Dataset entries:
===

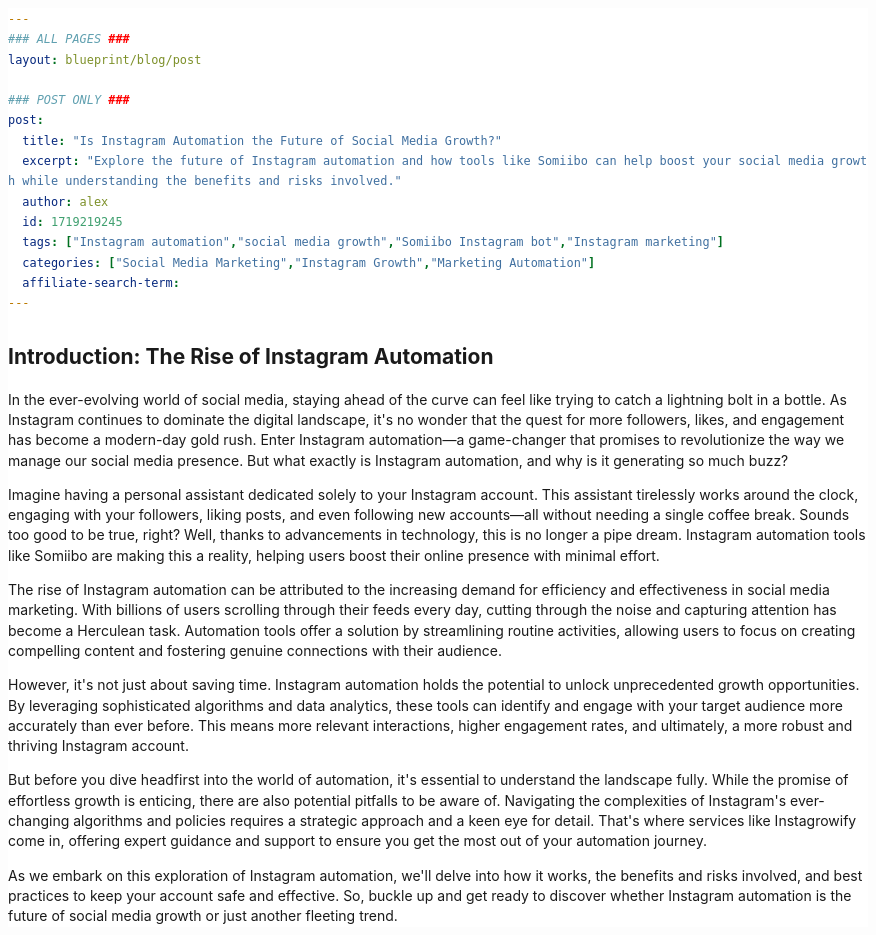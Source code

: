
 ```yaml
---
### ALL PAGES ###
layout: blueprint/blog/post

### POST ONLY ###
post:
  title: "Is Instagram Automation the Future of Social Media Growth?"
  excerpt: "Explore the future of Instagram automation and how tools like Somiibo can help boost your social media growth while understanding the benefits and risks involved."
  author: alex
  id: 1719219245
  tags: ["Instagram automation","social media growth","Somiibo Instagram bot","Instagram marketing"]
  categories: ["Social Media Marketing","Instagram Growth","Marketing Automation"]
  affiliate-search-term: 
---
```


## Introduction: The Rise of Instagram Automation

In the ever-evolving world of social media, staying ahead of the curve can feel like trying to catch a lightning bolt in a bottle. As Instagram continues to dominate the digital landscape, it's no wonder that the quest for more followers, likes, and engagement has become a modern-day gold rush. Enter Instagram automation—a game-changer that promises to revolutionize the way we manage our social media presence. But what exactly is Instagram automation, and why is it generating so much buzz?

Imagine having a personal assistant dedicated solely to your Instagram account. This assistant tirelessly works around the clock, engaging with your followers, liking posts, and even following new accounts—all without needing a single coffee break. Sounds too good to be true, right? Well, thanks to advancements in technology, this is no longer a pipe dream. Instagram automation tools like Somiibo are making this a reality, helping users boost their online presence with minimal effort.

The rise of Instagram automation can be attributed to the increasing demand for efficiency and effectiveness in social media marketing. With billions of users scrolling through their feeds every day, cutting through the noise and capturing attention has become a Herculean task. Automation tools offer a solution by streamlining routine activities, allowing users to focus on creating compelling content and fostering genuine connections with their audience.

However, it's not just about saving time. Instagram automation holds the potential to unlock unprecedented growth opportunities. By leveraging sophisticated algorithms and data analytics, these tools can identify and engage with your target audience more accurately than ever before. This means more relevant interactions, higher engagement rates, and ultimately, a more robust and thriving Instagram account.

But before you dive headfirst into the world of automation, it's essential to understand the landscape fully. While the promise of effortless growth is enticing, there are also potential pitfalls to be aware of. Navigating the complexities of Instagram's ever-changing algorithms and policies requires a strategic approach and a keen eye for detail. That's where services like Instagrowify come in, offering expert guidance and support to ensure you get the most out of your automation journey.

As we embark on this exploration of Instagram automation, we'll delve into how it works, the benefits and risks involved, and best practices to keep your account safe and effective. So, buckle up and get ready to discover whether Instagram automation is the future of social media growth or just another fleeting trend.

===

EXERCISE AIM
Every line of the data that includes the word "followers" should be copied.

WRITTEN SOLUTION
In the ever-evolving world of social media, staying ahead of the curve can feel like trying to catch a lightning bolt in a bottle. As Instagram continues to dominate the digital landscape, it's no wonder that the quest for more followers, likes, and engagement has become a modern-day gold rush. Enter Instagram automation—a game-changer that promises to revolutionize the way we manage our social media presence. But what exactly is Instagram automation, and why is it generating so much buzz?
Imagine having a personal assistant dedicated solely to your Instagram account. This assistant tirelessly works around the clock, engaging with your followers, liking posts, and even following new accounts—all without needing a single coffee break. Sounds too good to be true, right? Well, thanks to advancements in technology, this is no longer a pipe dream. Instagram automation tools like Somiibo are making this a reality, helping users boost their online presence with minimal effort.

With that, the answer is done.